Saved entries

---------------

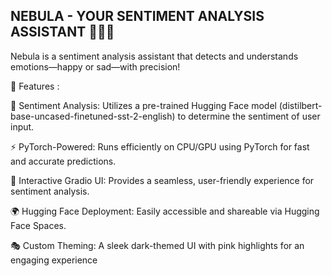 ## NEBULA - YOUR SENTIMENT ANALYSIS ASSISTANT 🚀💡💬


Nebula is a sentiment analysis assistant that detects and understands emotions—happy or sad—with precision!


🌟 Features :

🧠 Sentiment Analysis: Utilizes a pre-trained Hugging Face model (distilbert-base-uncased-finetuned-sst-2-english) to determine the sentiment of user input.

⚡ PyTorch-Powered: Runs efficiently on CPU/GPU using PyTorch for fast and accurate predictions.

🎨 Interactive Gradio UI: Provides a seamless, user-friendly experience for sentiment analysis.

🌍 Hugging Face Deployment: Easily accessible and shareable via Hugging Face Spaces.

🎭 Custom Theming: A sleek dark-themed UI with pink highlights for an engaging experience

---------------

WHAT YOU WILL DO: Scan the records above for the string "Hugging", then copy each line where it turns up.

WRITTEN REPLY:
🧠 Sentiment Analysis: Utilizes a pre-trained Hugging Face model (distilbert-base-uncased-finetuned-sst-2-english) to determine the sentiment of user input.
🌍 Hugging Face Deployment: Easily accessible and shareable via Hugging Face Spaces.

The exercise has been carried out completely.